The personnel serving the juniors and seniors are called “college advising managers,” and their job is to prepare students on filling out applications, seeking scholarships, studying for examinations and continuing to motivate them for the next step.
Throughout this process, the I Know I Can staff will also work with educators and counselors regarding test scores, grade point averages, and personal goals of the students.
During the presentation, board member Mindy Garverick asked Fullen if this program was available to every student.
She replied that it was.
“They will need to work hard to avoid us,” she joked
While the pilot program – which is being funded through grants by Columbus State Community College and the Franklin County Department of Job and Family Services – kicked off earlier this year, there are already two I Know I Can employees at Franklin Heights and Westland High Schools. There is one employee at Central Crossing and one at Grove City High School. Stewart said come January, one additional employee will be added at each of the latter two schools.

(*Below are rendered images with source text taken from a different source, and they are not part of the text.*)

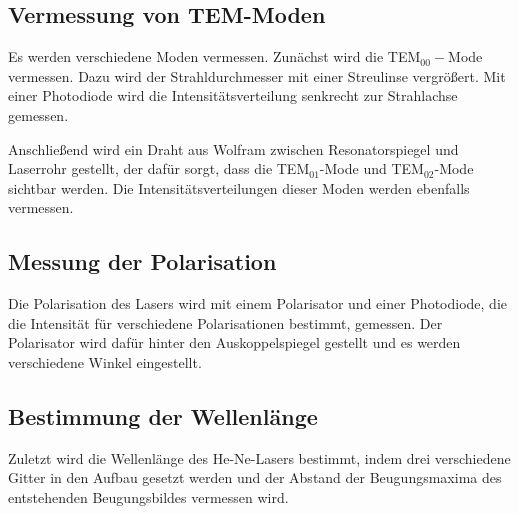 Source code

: \subsection{Vermessung von TEM-Moden}
Es werden verschiedene Moden vermessen. Zunächst wird die TEM$_{00}-$Mode vermessen. Dazu wird der Strahldurchmesser mit einer Streulinse vergrößert. Mit einer Photodiode wird die Intensitätsverteilung senkrecht zur Strahlachse gemessen.

Anschließend wird ein Draht aus Wolfram zwischen Resonatorspiegel und Laserrohr gestellt, der dafür sorgt, dass die TEM$_{01}$-Mode und TEM$_{02}$-Mode sichtbar werden. Die Intensitätsverteilungen dieser Moden werden ebenfalls vermessen.


\subsection{Messung der Polarisation}
Die Polarisation des Lasers wird mit einem Polarisator und einer Photodiode, die die Intensität für verschiedene Polarisationen bestimmt, gemessen.
Der Polarisator wird dafür hinter den Auskoppelspiegel gestellt und es werden verschiedene Winkel eingestellt.


\subsection{Bestimmung der Wellenlänge}
Zuletzt wird die Wellenlänge des He-Ne-Lasers bestimmt, indem drei verschiedene Gitter in den Aufbau gesetzt werden und der Abstand der Beugungsmaxima des entstehenden Beugungsbildes vermessen wird. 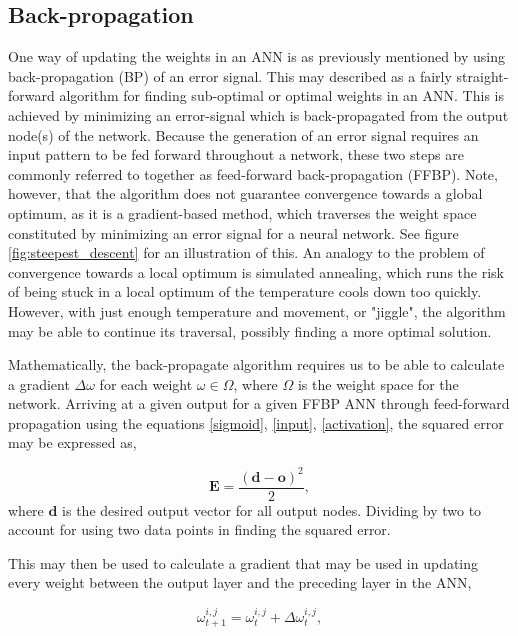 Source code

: \subsection{Back-propagation}\label{BP}

One way of updating the weights in an ANN is as previously mentioned by using back-propagation (BP) of an error signal. This may described as a fairly straight-forward algorithm for finding sub-optimal or optimal weights in an ANN. This is achieved by minimizing an error-signal which is back-propagated from the output node(s) of the network. Because the generation of an error signal requires an input pattern to be fed forward throughout a network, these two steps are commonly referred to together as feed-forward back-propagation (FFBP). Note, however, that the algorithm does not guarantee convergence towards a global optimum, as it is a gradient-based method, which traverses the weight space constituted by minimizing an error signal for a neural network. See figure \ref{fig:steepest_descent} for an illustration of this. An analogy to the problem of convergence towards a local optimum is simulated annealing, which runs the risk of being stuck in a local optimum of the temperature cools down too quickly. However, with just enough temperature and movement, or "jiggle", the algorithm may be able to continue its traversal, possibly finding a more optimal solution.

Mathematically, the back-propagate algorithm requires us to be able to calculate a gradient $\Delta \omega$ for each weight $\omega \in \Omega$, where $\Omega$ is the weight space for the network. Arriving at a given output for a given FFBP ANN through feed-forward propagation using the equations \eqref{sigmoid}, \eqref{input}, \eqref{activation}, the squared error may be expressed as,

\begin{equation}
    \textbf{E} = \frac{(\textbf{d} - \textbf{o})^2}{2},
\end{equation}
where $\textbf{d}$ is the desired output vector for all output nodes. Dividing by two to account for using two data points in finding the squared error.

This may then be used to calculate a gradient that may be used in updating every weight between the output layer and the preceding layer in the ANN,

\begin{equation}\label{weight_update}
    \omega_{t+1}^{i,j} = \omega_{t}^{i,j} + \Delta \omega_{t}^{i,j},
\end{equation}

Stewart said though this program is in its infancy, an impact is already being felt.
“This summer they held a boot camp for ACT preparation,” he explained. “There were over 130 students who participated, which is phenomenal.”
Another positive result of the program, he said, was the recent college application day at Westland where hundreds of students filled out applications for college and completed their FAFSA forms.
“I think this program will truly be outstanding for our district.”
He said it was important for the district to become involved in this partnership because of their mutual goals in breaking barriers for students.
“As I said before, the prospect and preparation for college can be overwhelming,” Stewart said. “By implementing these services and working together, I think it will go a long way in breaking down barriers and lessening the fears that many of these students have.”
The I Know I Can program was established in 1988 and has been active in the Columbus City Schools district throughout that time. Recently, the program has expanded due to grant funding and is now at SWCS and at Whitehall.